Relevance to archiving and digital preservation
Open standards for structured data are hugely beneficial when it comes to archiving and digital preservation.
Open data standards last longer.
Data in open formats tends to take longer before becoming subject to technical obsolescence. Widely used formats tend to have longer-term support in software applications. For example, they tend to survive longer as supported import or export options.
Open data standards remove vendor lock-in.
Open standards increase the range of software applications that can understand the data. This in turn helps ensure data remains readable and usable for longer and with lower risks. For example, if an individual vendor stops support, then other vendors are still available. Likewise, open standards are typically not encumbered by licensing and other issues that can be used by vendors to prevent or control their use.
Open data standards support data migrations.
There tend to be more migration pathways for moving data from old data formats to new data formats if the data formats are open and more widely adopted. It is easier to understand the data format and create new migration processes/tools if needed.
Open data standards support Data Integrity.

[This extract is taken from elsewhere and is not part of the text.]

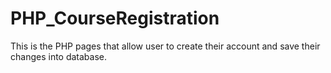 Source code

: # PHP_CourseRegistration
This is the PHP pages that allow user to create their account and save their changes into database.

It is easier to check conformance of data against open specifications. It is easier to check data quality, for example by checking that data it is complete and correct against controlled terminologies. It is easier to cross-reference and check data from different angles, for example that study records (e.g. in the TMF) match the study protocol and that study data is supported by corresponding source records.
Open data standards support access and reuse.
It is easier to find data if it follows a standardised metadata model which makes it clear what the data contains and enables searching using standardised terminologies. It is easier to reuse data, for example there will typically be a wider range of software applications that understand the data.
Open data standards retain data functionality.
Structured data can be filtered, searched, transformed, visualised and interacted with in a way that helps maintains the original functionality of the data when it was in a live system. This contrasts with storing data in PDF documents which loses this functionality and makes data static and harder to use.
Open standards are well-documented and transparent.
This ensures that an organisation can more easily understand how to use their data independently of vendors. The organisation can contract third-parties to do data migrations or transformations who can then leverage open standards to better understand the data and how it should be processed.
These benefits are aligned with digital preservation good practice, for example guidelines on choosing long-term data formats. A good example is the Library of Congress Sustainability Factors. The LoC criteria include assessment of data formats against criteria such as disclosure, adoption, transparency, self-documentation, external dependencies, patents and technical protection measures.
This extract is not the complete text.